ENDANGERED SPECIES — After four years of development, public review and controversy, the Washington Fish and Wildlife Commission Saturday unanimously adopted a plan that will guide state conservation and management of gray wolves in the state.
The citizen commission approved the Gray Wolf Conservation and Management Plan at a public meeting in Olympia, according to a media release from Fish and Wildlife Department officials.
Read two detailed accounts of the commission's discussion and vote.
Read reaction to the plan adoption from a wide range of groups.
The plan establishes recovery objectives for gray wolves in three regions in Washington, along with procedures for addressing predation on livestock and impacts on ungulates such as deer, elk and caribou.

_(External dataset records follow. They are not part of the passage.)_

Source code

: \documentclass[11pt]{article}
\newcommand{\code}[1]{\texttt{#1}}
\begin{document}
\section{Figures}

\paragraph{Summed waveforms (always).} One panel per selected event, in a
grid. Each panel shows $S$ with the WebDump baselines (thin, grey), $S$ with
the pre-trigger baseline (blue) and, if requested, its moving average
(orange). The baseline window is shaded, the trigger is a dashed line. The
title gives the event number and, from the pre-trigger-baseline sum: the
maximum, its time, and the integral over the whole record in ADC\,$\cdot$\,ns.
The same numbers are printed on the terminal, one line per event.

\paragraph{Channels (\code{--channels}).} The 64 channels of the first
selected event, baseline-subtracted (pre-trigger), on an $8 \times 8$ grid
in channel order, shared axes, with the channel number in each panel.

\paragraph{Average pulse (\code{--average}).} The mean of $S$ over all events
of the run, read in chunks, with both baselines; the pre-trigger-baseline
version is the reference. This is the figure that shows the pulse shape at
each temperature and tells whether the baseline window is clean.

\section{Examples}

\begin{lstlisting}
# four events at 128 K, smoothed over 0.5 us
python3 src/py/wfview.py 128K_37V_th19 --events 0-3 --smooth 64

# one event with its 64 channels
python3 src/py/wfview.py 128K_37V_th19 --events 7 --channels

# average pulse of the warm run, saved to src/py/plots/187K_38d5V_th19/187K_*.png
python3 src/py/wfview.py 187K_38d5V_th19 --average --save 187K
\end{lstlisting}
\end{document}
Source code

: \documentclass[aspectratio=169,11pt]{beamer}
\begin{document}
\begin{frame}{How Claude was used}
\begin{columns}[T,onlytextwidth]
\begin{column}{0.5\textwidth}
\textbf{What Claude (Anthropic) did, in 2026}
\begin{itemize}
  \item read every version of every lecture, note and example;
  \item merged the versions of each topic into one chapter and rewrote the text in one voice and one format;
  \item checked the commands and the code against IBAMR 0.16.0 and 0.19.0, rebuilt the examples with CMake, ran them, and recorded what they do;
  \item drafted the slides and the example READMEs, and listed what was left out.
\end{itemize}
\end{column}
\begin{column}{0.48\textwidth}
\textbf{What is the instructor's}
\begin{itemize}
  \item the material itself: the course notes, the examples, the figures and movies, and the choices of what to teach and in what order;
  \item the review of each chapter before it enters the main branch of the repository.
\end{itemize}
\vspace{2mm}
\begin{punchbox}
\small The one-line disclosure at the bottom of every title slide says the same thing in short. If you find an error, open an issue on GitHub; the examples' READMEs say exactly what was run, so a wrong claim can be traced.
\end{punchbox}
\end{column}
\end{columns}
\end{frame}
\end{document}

Before the final vote, the commission approved several changes to the draft plan, including one that modified the distribution of breeding wolf pairs needed to remove wolves from the state’s endangered species list.
During the past four years, the plan developed by WDFW in conjunction with a 17-member citizen Wolf Working Group has been the focus of 23 public meetings, 65,000 written comments and a blind scientific peer review.
The working group split over the key element of how many breeding packs would be allowed before wolf numbers would be controlled. The dissenting group wanted the number set at eight breeding pairs. But the commission adopted the higher number recommended by a majority of the panel.
Key elements of the plan approved by the commission include:
- Recovery goals: The plan establishes a recovery objective of 15 breeding pairs of wolves that are present in the state for at least three years. Before gray wolves can be removed from the state’s endangered species list, at least four of those breeding pairs must be verified in Eastern Washington, four in the northern Cascades, four in the southern Cascades/Northwest coastal area and three others anywhere in the state. The commission also allows WDFW to initiate action to delist gray wolves if 18 breeding pairs are documented during a single year.
- Livestock protection: The plan provides a variety of management measures – from technical assistance for landowners to lethal removal – to control wolves that prey on livestock. The plan also establishes conditions for compensating ranchers who lose livestock to wolf predation.
- Wildlife protection:The plan allows WDFW to use lethal and non-lethal measures to manage wolf predation on at-risk deer, elk and caribou populations if wolf numbers reach or exceed the recovery objective within a region where predation occurs. The commission modified the definition of “at-risk” populations to give WDFW more flexibility in responding to the effect of wolf predation on those animals.
WDFW is not allowed to import wolves from other states or seek to increase the wolf population to historic levels under the parameters set for the new wolf management plan by an associated environmental impact statement.
Read on for more details.
Once abundant in the Pacific Northwest, gray wolves are currently classified by the state as endangered throughout Washington. They are also listed under federal law as endangered in the western two-thirds of the state.
WDFW began developing the wolf-management plan in 2007, anticipating that gray wolves would naturally migrate into the state from Idaho, Oregon, Montana, and British Columbia. Since then, five wolf packs have been documented in the state – three in northeastern Washington and two in the Cascade Mountains.
All aspects of the state’s newly adopted plan take effect immediately east of state highways 97, 17 and 395, where gray wolves were removed from federal protection last May. In the rest of the state, federal law will take precedence over the state plan until wolves are delisted under the federal Endangered Species Act in that area.
The draft Wolf Conservation and Management Plan is posted here on the WDFW website.
The final plan, incorporating amendments adopted by the commission , will be posted on the site by mid-January.